4 of 212 comments (clear)

  1. that hyperbole though by Anonymous Coward · · Score: 3, Informative

    ok look, i do some malware analysis.

    the thing is, 99% of the malware you run into is run-of-the-mill stuff.

    to paraphrase someone who was talking about EMET:

    not running AV because some researcher are doing next-level shit is like not wearing your seatbelt because a sniper might get you.

    Tavis Ormandy has uncovered a shit-ton of serious vulnerabilities in some big name AV / Endpoint Protection products. Great! Those will get fixed and life goes on. There are also some AV suites that taviso has NOT found bit problems in.

    keep in mind also that some other big names in "next level" endpoint protection and security services who monetarily gain from pushing the idea that "endpoint security is dead".

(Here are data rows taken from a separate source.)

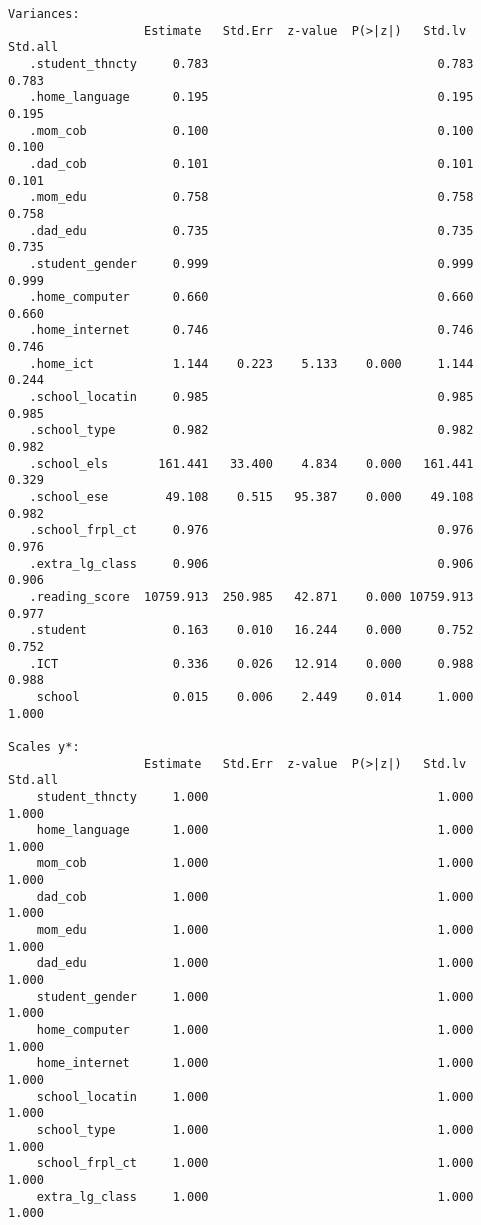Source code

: \documentclass[
]{article}
\begin{document}
\begin{verbatim}
Variances:
                   Estimate   Std.Err  z-value  P(>|z|)   Std.lv   Std.all
   .student_thncty     0.783                                0.783    0.783
   .home_language      0.195                                0.195    0.195
   .mom_cob            0.100                                0.100    0.100
   .dad_cob            0.101                                0.101    0.101
   .mom_edu            0.758                                0.758    0.758
   .dad_edu            0.735                                0.735    0.735
   .student_gender     0.999                                0.999    0.999
   .home_computer      0.660                                0.660    0.660
   .home_internet      0.746                                0.746    0.746
   .home_ict           1.144    0.223    5.133    0.000     1.144    0.244
   .school_locatin     0.985                                0.985    0.985
   .school_type        0.982                                0.982    0.982
   .school_els       161.441   33.400    4.834    0.000   161.441    0.329
   .school_ese        49.108    0.515   95.387    0.000    49.108    0.982
   .school_frpl_ct     0.976                                0.976    0.976
   .extra_lg_class     0.906                                0.906    0.906
   .reading_score  10759.913  250.985   42.871    0.000 10759.913    0.977
   .student            0.163    0.010   16.244    0.000     0.752    0.752
   .ICT                0.336    0.026   12.914    0.000     0.988    0.988
    school             0.015    0.006    2.449    0.014     1.000    1.000

Scales y*:
                   Estimate   Std.Err  z-value  P(>|z|)   Std.lv   Std.all
    student_thncty     1.000                                1.000    1.000
    home_language      1.000                                1.000    1.000
    mom_cob            1.000                                1.000    1.000
    dad_cob            1.000                                1.000    1.000
    mom_edu            1.000                                1.000    1.000
    dad_edu            1.000                                1.000    1.000
    student_gender     1.000                                1.000    1.000
    home_computer      1.000                                1.000    1.000
    home_internet      1.000                                1.000    1.000
    school_locatin     1.000                                1.000    1.000
    school_type        1.000                                1.000    1.000
    school_frpl_ct     1.000                                1.000    1.000
    extra_lg_class     1.000                                1.000    1.000


\end{verbatim}
\end{document}
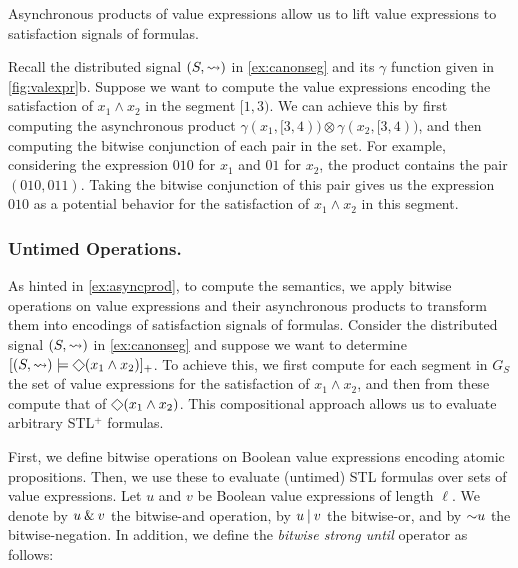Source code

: Asynchronous products of value expressions allow us to lift value expressions to satisfaction signals of formulas.

\begin{example} \label{ex:asyncprod}
	Recall the distributed signal $(S, {\rightsquigarrow})$ in \cref{ex:canonseg} and its $\gamma$ function given in \cref{fig:valexpr}b.
	Suppose we want to compute the value expressions encoding the satisfaction of $x_1 \land x_2$ in the segment $[1,3)$.
	We can achieve this by first computing the asynchronous product $\gamma(x_1, [3,4)) \otimes \gamma(x_2, [3,4))$, and then computing the bitwise conjunction of each pair in the set.
	For example, considering the expression $010$ for $x_1$ and $01$ for $x_2$, the product contains the pair $(010, 011)$.
	Taking the bitwise conjunction of this pair gives us the expression $010$ as a potential behavior for the satisfaction of $x_1 \land x_2$ in this segment.
\end{example}

\subsubsection{Untimed Operations.}
As hinted in \cref{ex:asyncprod}, to compute the semantics, we apply bitwise operations on value expressions and their asynchronous products to transform them into encodings of satisfaction signals of formulas.
Consider the distributed signal $(S, {\rightsquigarrow})$ in \cref{ex:canonseg} and suppose we want to determine 
$[(S, {\hb}) \models \LTLeventually (x_1 \land x_2)]_+$.
To achieve this, we first compute for each segment in $G_S$ the set of value expressions for the satisfaction of $x_1 \land x_2$, and then from these compute that of $\LTLeventually (x_1 \land x_2)$.
This compositional approach allows us to evaluate arbitrary STL$^+$ formulas.

First, we define bitwise operations on Boolean value expressions encoding atomic propositions.
Then, we use these to evaluate (untimed) STL formulas over sets of value expressions.
%
Let $u$ and $v$ be Boolean value expressions of length $\ell$.
We denote by $u \mathbin{\&} v$ the bitwise-and operation, by $u \mathbin{|} v$ the bitwise-or, and by $\mathord{\sim} u$ the bitwise-negation.
In addition, we define the \emph{bitwise strong until} operator as follows:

  2. Blacklist vs. whitelist by tepples · · Score: 3, Informative

    Antivirus software that detects apps known to be harmful is a form of blacklisting. But as a general rule, blacklisting is considered less secure than whitelisting. An antivirus using whitelisting, such as PC Matic, allows only known good apps to run.

    The obvious problem with this approach is who defines the set of known good programs. In a corporate environment, an IT department has the resources to review the programs on which employees rely. But a home PC owner who isn't quite a PC expert may not feel qualified to do this, instead delegating review to a trusted party. This has led to cases of rent-seeking, where a gatekeeper demands payment from each developer to review each app.

    Bruce Schneier explains further

  3. Most Clients Get Infected Looking For Free Movies by zenlessyank · · Score: 5, Informative

    Almost every client that I have had to deal with infected machines were looking for free movies on the web. They lie and say they have no idea, but when I show them their browsing history then they get all stuttery and defensive. I would say it is about 50/50 with porn and regular movies. I haven't seen many infections thru e-mail that actually make it to the machine.

  4. Comparing closeness to a binary state by tepples · · Score: 3, Informative

    Let me explain this usage:

    In prescriptivist theory, comparative words such as "more" or "increasingly" cannot be used with binary state words such as "unique" or "useless". But in practice, when a comparative word is used with a binary state word, the binary state word takes on the meaning of closeness to that state. So "more unique" means "closer to unique", and "increasingly useless" means "increasingly close to useless".